PROBLEM TO WORK ON ::
Show all lines containing "sample" from the data below.

** DATA RECORDS follows **

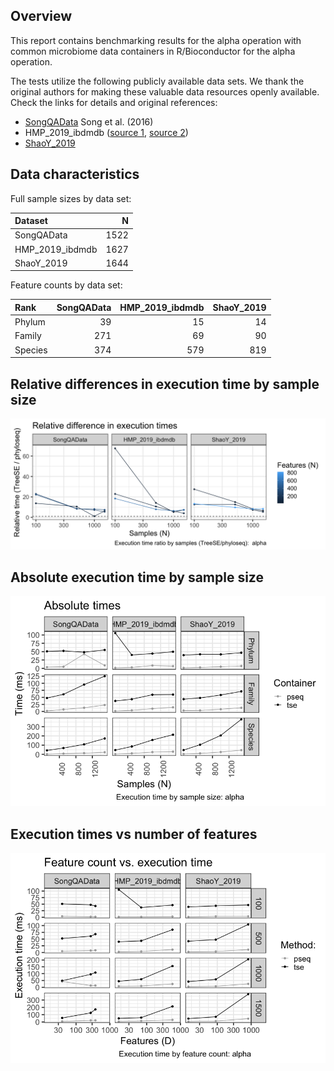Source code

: ## Overview

This report contains benchmarking results for the alpha operation with
common microbiome data containers in R/Bioconductor for the alpha
operation.

The tests utilize the following publicly available data sets. We thank
the original authors for making these valuable data resources openly
available. Check the links for details and original references:

-   [SongQAData](https://microbiome.github.io/microbiomeDataSets/reference/SongQAData.html)
    Song et al. (2016)
-   HMP\_2019\_ibdmdb ([source
    1](https://pubmed.ncbi.nlm.nih.gov/29311644/), [source
    2](https://pubmed.ncbi.nlm.nih.gov/31142855/))
-   [ShaoY\_2019](https://pubmed.ncbi.nlm.nih.gov/31534227/)

## Data characteristics

Full sample sizes by data set:

<table>
<thead>
<tr class="header">
<th style="text-align: left;">Dataset</th>
<th style="text-align: right;">N</th>
</tr>
</thead>
<tbody>
<tr class="odd">
<td style="text-align: left;">SongQAData</td>
<td style="text-align: right;">1522</td>
</tr>
<tr class="even">
<td style="text-align: left;">HMP_2019_ibdmdb</td>
<td style="text-align: right;">1627</td>
</tr>
<tr class="odd">
<td style="text-align: left;">ShaoY_2019</td>
<td style="text-align: right;">1644</td>
</tr>
</tbody>
</table>

Feature counts by data set:

<table>
<thead>
<tr class="header">
<th style="text-align: left;">Rank</th>
<th style="text-align: right;">SongQAData</th>
<th style="text-align: right;">HMP_2019_ibdmdb</th>
<th style="text-align: right;">ShaoY_2019</th>
</tr>
</thead>
<tbody>
<tr class="odd">
<td style="text-align: left;">Phylum</td>
<td style="text-align: right;">39</td>
<td style="text-align: right;">15</td>
<td style="text-align: right;">14</td>
</tr>
<tr class="even">
<td style="text-align: left;">Family</td>
<td style="text-align: right;">271</td>
<td style="text-align: right;">69</td>
<td style="text-align: right;">90</td>
</tr>
<tr class="odd">
<td style="text-align: left;">Species</td>
<td style="text-align: right;">374</td>
<td style="text-align: right;">579</td>
<td style="text-align: right;">819</td>
</tr>
</tbody>
</table>

## Relative differences in execution time by sample size

![](../reports/figs/alpha_first_ratio-1.png)

## Absolute execution time by sample size

![](../reports/figs/alpha_abs_by_time-1.png)

## Execution times vs number of features

![](../reports/figs/alpha_multi_ex_time-1.png)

** End of DATA RECORDS **

REPLY TO THE TASK ::
Full sample sizes by data set:
## Relative differences in execution time by sample size
## Absolute execution time by sample size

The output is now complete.